Kaizen is a method widely used in many companies to improve in all areas. The translation in Japanese is “continuous improvement” and it means that you always have to be aware of how can be improved all processes and how each person in the company can contribute. One of the companies who excel by good use of your Kaizen is Toyota, that makes its goals and objectives into a “what we must do” instead of “what we could do”.

In order to implement this philosophy requires a serious commitment of employees with the company and discipline that involves all members, both senior officers, as middle and low position. It also involves all areas of the company.

At Toyota, the Kaizen methodology is applied based on three principles keys: the five “s”, five whys and the Thinking People System (TPS).

The five “S”

It refers to the Japanese words Seiri, Seiton, Seiso, Seiketsu and Shitsuke or translated into English, Sort, Set in order, Shine, Standardize, and Sustain. This system is recognized by the simplicity with which you can understand and apply in the daily life of the organization, as well as involving all who work in it. Toyota also invites all his employees to apply this not only inside the organization but also in their life.

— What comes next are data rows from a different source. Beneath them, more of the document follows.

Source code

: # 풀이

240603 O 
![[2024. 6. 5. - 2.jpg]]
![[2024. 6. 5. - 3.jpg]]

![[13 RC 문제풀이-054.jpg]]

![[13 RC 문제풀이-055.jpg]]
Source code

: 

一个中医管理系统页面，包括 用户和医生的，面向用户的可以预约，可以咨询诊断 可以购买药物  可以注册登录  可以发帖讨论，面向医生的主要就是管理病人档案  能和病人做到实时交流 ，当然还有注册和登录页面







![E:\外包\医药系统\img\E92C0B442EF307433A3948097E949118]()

Seiri or Sort refers to the elimination of unnecessary items in the workplace. To make this step is necessary to be clear about what will be the criteria to select or remove objects. After this, the deleted objects passed to a second review to decide will be done with them. Toyota also tries to reduce the useless things in this step by planning before what they will need.

lego-sorting_kaizen_toyota_logistics
Image courtesy of jwhittenburg at Flickr.com

Seiton or “Set in order” is where everything is classified and has a specific place for storage. Toyota considers that in this step, each item should be easy to find and use. For example, many of the tools they use are always at hand close to the workplace and arranged to be easily caught without keys or doors or wasting time searching it.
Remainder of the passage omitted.